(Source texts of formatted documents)
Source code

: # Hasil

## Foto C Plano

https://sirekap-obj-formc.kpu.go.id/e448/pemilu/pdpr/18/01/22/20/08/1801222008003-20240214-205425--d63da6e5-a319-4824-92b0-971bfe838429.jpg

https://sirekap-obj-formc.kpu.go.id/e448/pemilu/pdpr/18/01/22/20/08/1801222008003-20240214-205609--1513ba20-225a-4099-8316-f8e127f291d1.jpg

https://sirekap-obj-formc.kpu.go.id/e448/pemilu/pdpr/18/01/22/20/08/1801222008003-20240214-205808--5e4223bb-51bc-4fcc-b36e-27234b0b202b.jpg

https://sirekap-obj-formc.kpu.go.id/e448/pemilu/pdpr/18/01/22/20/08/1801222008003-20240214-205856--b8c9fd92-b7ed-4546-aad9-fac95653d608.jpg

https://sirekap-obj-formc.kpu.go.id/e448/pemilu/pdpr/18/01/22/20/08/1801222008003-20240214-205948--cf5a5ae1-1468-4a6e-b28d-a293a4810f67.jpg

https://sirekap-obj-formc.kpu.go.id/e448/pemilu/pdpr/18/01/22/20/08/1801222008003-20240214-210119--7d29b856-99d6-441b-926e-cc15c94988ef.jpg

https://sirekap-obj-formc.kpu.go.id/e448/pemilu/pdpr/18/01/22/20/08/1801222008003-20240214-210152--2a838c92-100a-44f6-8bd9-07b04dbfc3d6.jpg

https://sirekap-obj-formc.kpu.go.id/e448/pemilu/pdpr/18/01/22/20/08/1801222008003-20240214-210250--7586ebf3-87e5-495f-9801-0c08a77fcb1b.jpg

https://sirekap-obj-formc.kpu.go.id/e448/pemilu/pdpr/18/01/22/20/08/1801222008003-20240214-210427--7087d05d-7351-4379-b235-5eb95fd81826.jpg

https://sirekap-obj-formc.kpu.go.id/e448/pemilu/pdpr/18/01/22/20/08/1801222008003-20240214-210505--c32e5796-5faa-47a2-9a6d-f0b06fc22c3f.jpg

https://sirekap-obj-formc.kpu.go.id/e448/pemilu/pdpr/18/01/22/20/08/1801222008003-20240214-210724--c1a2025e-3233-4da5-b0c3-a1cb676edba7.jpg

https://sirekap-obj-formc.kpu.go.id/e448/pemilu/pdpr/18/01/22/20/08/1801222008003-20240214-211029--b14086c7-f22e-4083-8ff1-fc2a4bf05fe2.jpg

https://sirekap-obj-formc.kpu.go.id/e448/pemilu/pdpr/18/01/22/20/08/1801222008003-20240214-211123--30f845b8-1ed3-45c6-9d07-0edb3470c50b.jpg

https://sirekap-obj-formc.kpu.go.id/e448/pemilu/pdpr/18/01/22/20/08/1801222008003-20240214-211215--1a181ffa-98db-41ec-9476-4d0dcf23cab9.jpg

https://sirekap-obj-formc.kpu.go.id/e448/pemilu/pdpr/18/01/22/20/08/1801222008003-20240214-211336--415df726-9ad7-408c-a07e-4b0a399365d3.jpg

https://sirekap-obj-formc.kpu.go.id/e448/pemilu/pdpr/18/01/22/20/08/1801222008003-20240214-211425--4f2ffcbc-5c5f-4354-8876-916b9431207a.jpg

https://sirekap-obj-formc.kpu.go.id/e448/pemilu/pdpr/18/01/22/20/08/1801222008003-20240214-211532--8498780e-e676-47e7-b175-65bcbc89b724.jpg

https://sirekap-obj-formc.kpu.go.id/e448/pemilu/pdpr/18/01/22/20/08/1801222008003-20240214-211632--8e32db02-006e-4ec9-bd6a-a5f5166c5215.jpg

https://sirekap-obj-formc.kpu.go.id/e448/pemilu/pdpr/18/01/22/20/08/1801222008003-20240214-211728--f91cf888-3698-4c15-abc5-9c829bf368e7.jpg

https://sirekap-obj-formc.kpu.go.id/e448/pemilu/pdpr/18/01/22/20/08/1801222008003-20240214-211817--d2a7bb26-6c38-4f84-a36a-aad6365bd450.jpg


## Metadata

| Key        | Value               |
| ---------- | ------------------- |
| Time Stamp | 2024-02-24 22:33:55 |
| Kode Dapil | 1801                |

Exercise aim:
Copy the entries exactly, leaving no line out.

Exercise result:
Source code

: # Hasil

## Foto C Plano

https://sirekap-obj-formc.kpu.go.id/e448/pemilu/pdpr/18/01/22/20/08/1801222008003-20240214-205425--d63da6e5-a319-4824-92b0-971bfe838429.jpg

https://sirekap-obj-formc.kpu.go.id/e448/pemilu/pdpr/18/01/22/20/08/1801222008003-20240214-205609--1513ba20-225a-4099-8316-f8e127f291d1.jpg

https://sirekap-obj-formc.kpu.go.id/e448/pemilu/pdpr/18/01/22/20/08/1801222008003-20240214-205808--5e4223bb-51bc-4fcc-b36e-27234b0b202b.jpg

https://sirekap-obj-formc.kpu.go.id/e448/pemilu/pdpr/18/01/22/20/08/1801222008003-20240214-205856--b8c9fd92-b7ed-4546-aad9-fac95653d608.jpg

https://sirekap-obj-formc.kpu.go.id/e448/pemilu/pdpr/18/01/22/20/08/1801222008003-20240214-205948--cf5a5ae1-1468-4a6e-b28d-a293a4810f67.jpg

https://sirekap-obj-formc.kpu.go.id/e448/pemilu/pdpr/18/01/22/20/08/1801222008003-20240214-210119--7d29b856-99d6-441b-926e-cc15c94988ef.jpg

https://sirekap-obj-formc.kpu.go.id/e448/pemilu/pdpr/18/01/22/20/08/1801222008003-20240214-210152--2a838c92-100a-44f6-8bd9-07b04dbfc3d6.jpg

https://sirekap-obj-formc.kpu.go.id/e448/pemilu/pdpr/18/01/22/20/08/1801222008003-20240214-210250--7586ebf3-87e5-495f-9801-0c08a77fcb1b.jpg

https://sirekap-obj-formc.kpu.go.id/e448/pemilu/pdpr/18/01/22/20/08/1801222008003-20240214-210427--7087d05d-7351-4379-b235-5eb95fd81826.jpg

https://sirekap-obj-formc.kpu.go.id/e448/pemilu/pdpr/18/01/22/20/08/1801222008003-20240214-210505--c32e5796-5faa-47a2-9a6d-f0b06fc22c3f.jpg

https://sirekap-obj-formc.kpu.go.id/e448/pemilu/pdpr/18/01/22/20/08/1801222008003-20240214-210724--c1a2025e-3233-4da5-b0c3-a1cb676edba7.jpg

https://sirekap-obj-formc.kpu.go.id/e448/pemilu/pdpr/18/01/22/20/08/1801222008003-20240214-211029--b14086c7-f22e-4083-8ff1-fc2a4bf05fe2.jpg

https://sirekap-obj-formc.kpu.go.id/e448/pemilu/pdpr/18/01/22/20/08/1801222008003-20240214-211123--30f845b8-1ed3-45c6-9d07-0edb3470c50b.jpg

https://sirekap-obj-formc.kpu.go.id/e448/pemilu/pdpr/18/01/22/20/08/1801222008003-20240214-211215--1a181ffa-98db-41ec-9476-4d0dcf23cab9.jpg

https://sirekap-obj-formc.kpu.go.id/e448/pemilu/pdpr/18/01/22/20/08/1801222008003-20240214-211336--415df726-9ad7-408c-a07e-4b0a399365d3.jpg

https://sirekap-obj-formc.kpu.go.id/e448/pemilu/pdpr/18/01/22/20/08/1801222008003-20240214-211425--4f2ffcbc-5c5f-4354-8876-916b9431207a.jpg

https://sirekap-obj-formc.kpu.go.id/e448/pemilu/pdpr/18/01/22/20/08/1801222008003-20240214-211532--8498780e-e676-47e7-b175-65bcbc89b724.jpg

https://sirekap-obj-formc.kpu.go.id/e448/pemilu/pdpr/18/01/22/20/08/1801222008003-20240214-211632--8e32db02-006e-4ec9-bd6a-a5f5166c5215.jpg

https://sirekap-obj-formc.kpu.go.id/e448/pemilu/pdpr/18/01/22/20/08/1801222008003-20240214-211728--f91cf888-3698-4c15-abc5-9c829bf368e7.jpg

https://sirekap-obj-formc.kpu.go.id/e448/pemilu/pdpr/18/01/22/20/08/1801222008003-20240214-211817--d2a7bb26-6c38-4f84-a36a-aad6365bd450.jpg


## Metadata

| Key        | Value               |
| ---------- | ------------------- |
| Time Stamp | 2024-02-24 22:33:55 |
| Kode Dapil | 1801                |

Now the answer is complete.